For various reasons, a number of scholars, such as Matthew Arnold, Allan Bloom, Jean-Francois Lyotard and Bill Readings, have recently suggested that the contemporary university has lost any cultural role and that in turn its members have lost any right to claim that they pursue any cultural functions. For the more recent of such scholars (Lyotard; Readings), the problematic nature of the contemporary university as a cultural site is a result of the dominance of neoliberal values and market affiliated norms. Contrary to these claims, I suggest here that the cultural profile and role of universities today are changing and expanding, rather than diminishing or dying out. I explain that the allegation that the university has ceased to be a cultural institution is misleading, because it is based on problematic bases and on a restricted understanding of the idea of culture. I argue in a similar manner that the two almost polar proposals of scholars towards restoring the relationship between universities and culture are equally problematic, because they also draw on a limited conception of culture. Readings and Lyotard, on the one hand, suggest that the university should become an open cultural space, facilitating uncritically the flourishing of every emerging belief or idea. The other alternative proposed by scholars like Arnold and Bloom is that the university should become an elitist institution, sustaining extensively high culture and remaining uninvolved with societal affairs.

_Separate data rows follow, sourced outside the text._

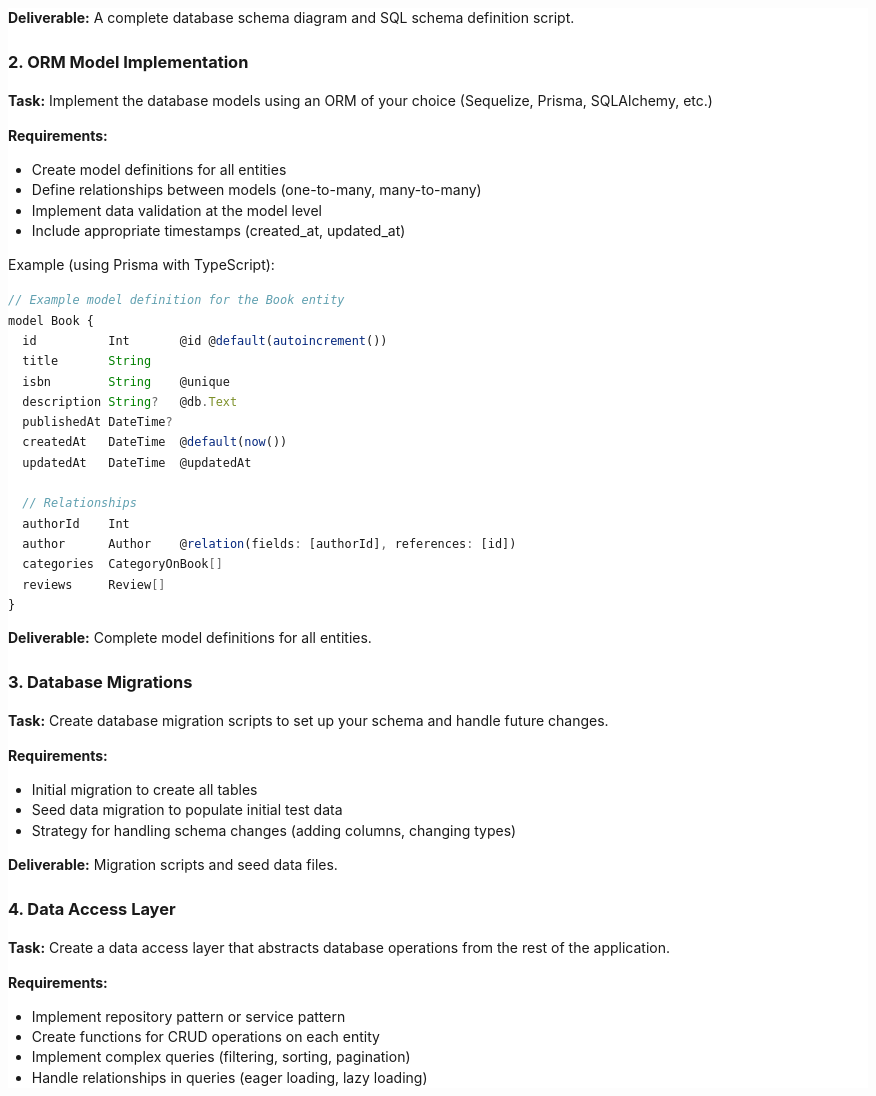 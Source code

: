 **Deliverable:** A complete database schema diagram and SQL schema definition script.

### 2. ORM Model Implementation

**Task:** Implement the database models using an ORM of your choice (Sequelize, Prisma, SQLAlchemy, etc.)

**Requirements:**
- Create model definitions for all entities
- Define relationships between models (one-to-many, many-to-many)
- Implement data validation at the model level
- Include appropriate timestamps (created_at, updated_at)

Example (using Prisma with TypeScript):

```typescript
// Example model definition for the Book entity
model Book {
  id          Int       @id @default(autoincrement())
  title       String
  isbn        String    @unique
  description String?   @db.Text
  publishedAt DateTime?
  createdAt   DateTime  @default(now())
  updatedAt   DateTime  @updatedAt
  
  // Relationships
  authorId    Int
  author      Author    @relation(fields: [authorId], references: [id])
  categories  CategoryOnBook[]
  reviews     Review[]
}
```

**Deliverable:** Complete model definitions for all entities.

### 3. Database Migrations

**Task:** Create database migration scripts to set up your schema and handle future changes.

**Requirements:**
- Initial migration to create all tables
- Seed data migration to populate initial test data
- Strategy for handling schema changes (adding columns, changing types)

**Deliverable:** Migration scripts and seed data files.

### 4. Data Access Layer

**Task:** Create a data access layer that abstracts database operations from the rest of the application.

**Requirements:**
- Implement repository pattern or service pattern
- Create functions for CRUD operations on each entity
- Implement complex queries (filtering, sorting, pagination)
- Handle relationships in queries (eager loading, lazy loading)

I go on to argue that universities are still cultural sites and have more complex positions as to how they influence their surrounding cultures and as to how they are influenced by local and global cultures. Against the set of reflections maintaining that the university is currently just another expression of the dominant global economy, I suggest a third way in understanding the relationship between universities and culture. Universities may provide space for various voices to be heard and for many cultures to flourish. But this has to be done critically, by enabling people inside and outside the boarders of the universities to develop and set in action well-informed mechanisms of understanding and judgement. Reflecting conceptually on aspects of this relationship and drawing on the case of the University of Cyprus, I suggest that universities are indeed still cultural sites, which may be described as cultures-inaction.

Type: Thesis (Doctoral)
Title: Universities and culture
Open access status: An open access version is available from UCL Discovery
Publisher version: http://ethos.bl.uk/OrderDetails.do?uin=uk.bl.ethos...
Language: English
Additional information: Thesis: (PhD) University of London Institute of Education, 2009.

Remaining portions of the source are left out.